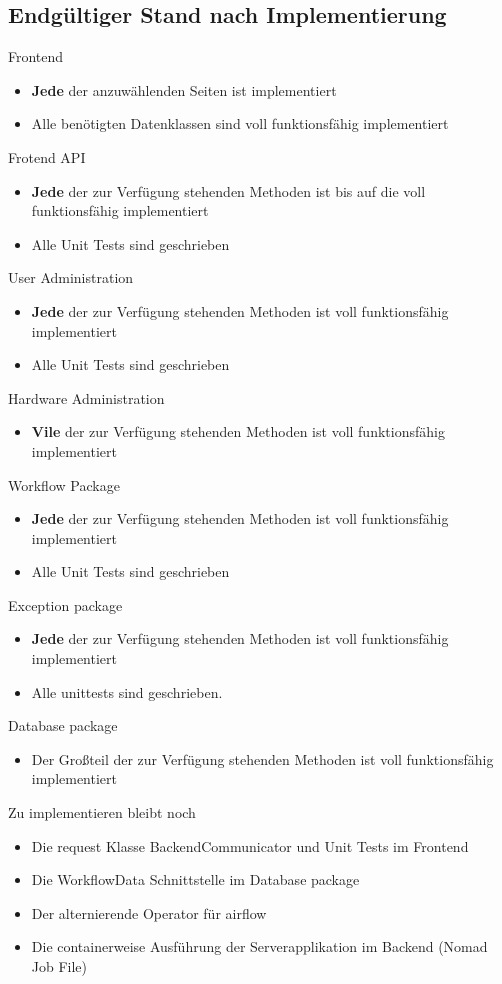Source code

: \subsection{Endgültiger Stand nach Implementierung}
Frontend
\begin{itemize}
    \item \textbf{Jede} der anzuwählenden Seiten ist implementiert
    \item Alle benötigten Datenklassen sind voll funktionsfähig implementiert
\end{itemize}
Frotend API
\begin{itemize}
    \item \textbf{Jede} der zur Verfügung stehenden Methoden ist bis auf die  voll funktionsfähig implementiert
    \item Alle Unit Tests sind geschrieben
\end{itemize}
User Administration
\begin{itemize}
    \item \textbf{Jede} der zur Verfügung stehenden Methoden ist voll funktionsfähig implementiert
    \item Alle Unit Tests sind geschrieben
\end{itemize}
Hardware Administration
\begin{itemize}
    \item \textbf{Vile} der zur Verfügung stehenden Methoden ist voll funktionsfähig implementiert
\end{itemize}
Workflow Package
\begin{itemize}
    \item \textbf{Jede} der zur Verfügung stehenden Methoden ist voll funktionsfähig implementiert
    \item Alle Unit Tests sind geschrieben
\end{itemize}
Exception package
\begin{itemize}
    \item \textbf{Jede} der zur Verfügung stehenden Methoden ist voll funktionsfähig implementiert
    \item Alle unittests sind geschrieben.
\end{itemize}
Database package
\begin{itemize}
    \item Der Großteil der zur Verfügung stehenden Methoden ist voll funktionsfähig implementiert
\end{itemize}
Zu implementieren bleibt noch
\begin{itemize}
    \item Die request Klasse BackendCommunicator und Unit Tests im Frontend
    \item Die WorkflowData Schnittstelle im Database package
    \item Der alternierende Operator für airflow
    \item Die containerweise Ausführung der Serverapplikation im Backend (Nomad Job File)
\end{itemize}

● THE PROBLEM:
Output all entries unchanged; skip the pictures.

● OUTPUT FOR THIS EXERCISE:
Source code

: \subsection{Endgültiger Stand nach Implementierung}
Frontend
\begin{itemize}
    \item \textbf{Jede} der anzuwählenden Seiten ist implementiert
    \item Alle benötigten Datenklassen sind voll funktionsfähig implementiert
\end{itemize}
Frotend API
\begin{itemize}
    \item \textbf{Jede} der zur Verfügung stehenden Methoden ist bis auf die  voll funktionsfähig implementiert
    \item Alle Unit Tests sind geschrieben
\end{itemize}
User Administration
\begin{itemize}
    \item \textbf{Jede} der zur Verfügung stehenden Methoden ist voll funktionsfähig implementiert
    \item Alle Unit Tests sind geschrieben
\end{itemize}
Hardware Administration
\begin{itemize}
    \item \textbf{Vile} der zur Verfügung stehenden Methoden ist voll funktionsfähig implementiert
\end{itemize}
Workflow Package
\begin{itemize}
    \item \textbf{Jede} der zur Verfügung stehenden Methoden ist voll funktionsfähig implementiert
    \item Alle Unit Tests sind geschrieben
\end{itemize}
Exception package
\begin{itemize}
    \item \textbf{Jede} der zur Verfügung stehenden Methoden ist voll funktionsfähig implementiert
    \item Alle unittests sind geschrieben.
\end{itemize}
Database package
\begin{itemize}
    \item Der Großteil der zur Verfügung stehenden Methoden ist voll funktionsfähig implementiert
\end{itemize}
Zu implementieren bleibt noch
\begin{itemize}
    \item Die request Klasse BackendCommunicator und Unit Tests im Frontend
    \item Die WorkflowData Schnittstelle im Database package
    \item Der alternierende Operator für airflow
    \item Die containerweise Ausführung der Serverapplikation im Backend (Nomad Job File)
\end{itemize}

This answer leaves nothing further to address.